Temporal lobe epilepsy: a clinicopathological study with special reference to temporal neocortical changes.

Abstract

The number of patients undergoing surgical treatment for pharmacoresistant temporal lobe epilepsy is rapidly increasing. While there have been many clinicopathological studies concerning the medial structures of the temporal lobe in temporal lobe epilepsy, its lateral structures have received little attention. To examine the nature and frequency of lateral temporal lobe abnormalities that occur in temporal lobe epilepsy, 22 patients who underwent standard anterior temporal lobectomy with hippocampectomy for intractable temporal lobe epilepsy were studied. The mean ages at the onset of seizure and at surgery were 15.9 years and 27.7 years, respectively. The electroclinically determined epileptogenic zones were the medial structures of the temporal lobe in 16 patients and the lateral in six.

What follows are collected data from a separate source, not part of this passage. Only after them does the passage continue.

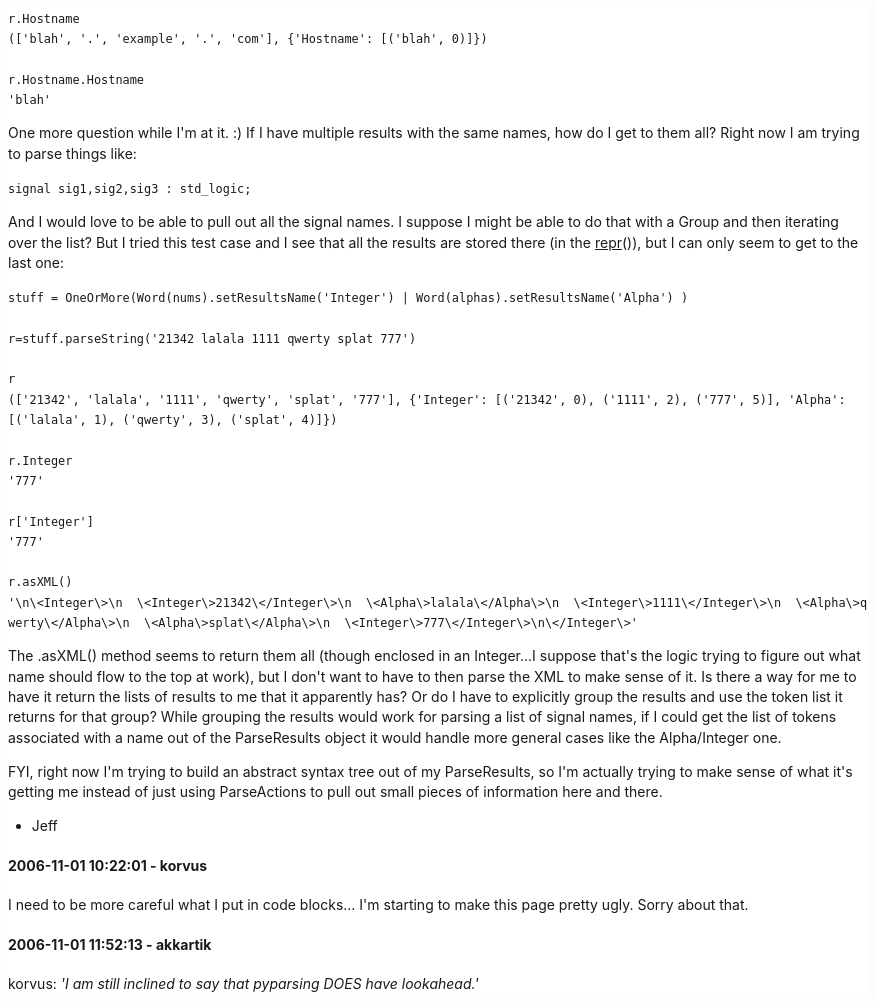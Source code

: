     r.Hostname
    (['blah', '.', 'example', '.', 'com'], {'Hostname': [('blah', 0)]})
    
    r.Hostname.Hostname
    'blah' 



One more question while I'm at it. :)  If I have multiple results with the same names, how do I get to them all?  Right now I am trying to parse things like:



    signal sig1,sig2,sig3 : std_logic;

And I would love to be able to pull out all the signal names.  I suppose I might be able to do that with a Group and then iterating over the list?  But I tried this test case and I see that all the results are stored there (in the <u>repr</u>()), but I can only seem to get to the last one:





    stuff = OneOrMore(Word(nums).setResultsName('Integer') | Word(alphas).setResultsName('Alpha') )
    
    r=stuff.parseString('21342 lalala 1111 qwerty splat 777')
    
    r
    (['21342', 'lalala', '1111', 'qwerty', 'splat', '777'], {'Integer': [('21342', 0), ('1111', 2), ('777', 5)], 'Alpha': [('lalala', 1), ('qwerty', 3), ('splat', 4)]})
    
    r.Integer
    '777'
    
    r['Integer']
    '777'
    
    r.asXML()
    '\n\<Integer\>\n  \<Integer\>21342\</Integer\>\n  \<Alpha\>lalala\</Alpha\>\n  \<Integer\>1111\</Integer\>\n  \<Alpha\>qwerty\</Alpha\>\n  \<Alpha\>splat\</Alpha\>\n  \<Integer\>777\</Integer\>\n\</Integer\>'



The .asXML() method seems to return them all (though enclosed in an Integer...I suppose that's the logic trying to figure out what name should flow to the top at work), but I don't want to have to then parse the XML to make sense of it.  Is there a way for me to have it return the lists of results to me that it apparently has?  Or do I have to explicitly group the results and use the token list it returns for that group?  While grouping the results would work for parsing a list of signal names, if I could get the list of tokens associated with a name out of the ParseResults object it would handle more general cases like the Alpha/Integer one.



FYI, right now I'm trying to build an abstract syntax tree out of my ParseResults, so I'm actually trying to make sense of what it's getting me instead of just using ParseActions to pull out small pieces of information here and there.





- Jeff
#### 2006-11-01 10:22:01 - korvus
I need to be more careful what I put in code blocks...  I'm starting to make this page pretty ugly.  Sorry about that.
#### 2006-11-01 11:52:13 - akkartik
korvus: _'I am still inclined to say that pyparsing DOES have lookahead.'_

There was histologic evidence of hippocampal sclerosis in 12 of the 16 patients with medial onset seizures and in three of the six patients with lateral onset seizures. The lateral structures of the temporal lobe showed variable degrees of histological abnormalities in 21 patients. Among these abnormalities, heterotopic white matter neurons were observed in six of the 16 medial patients and in all the lateral patients. Glial changes were also common abnormalities, and often glial fibrillary acidic protein (GFAP)-positive astrocytes were present over the entire temporal lobe. In addition to hippocampal sclerosis, cerebral microdysgenesis and gliosis in the lateral structures of the temporal lobe may have a significant role in epileptogenesis of temporal lobe epilepsy.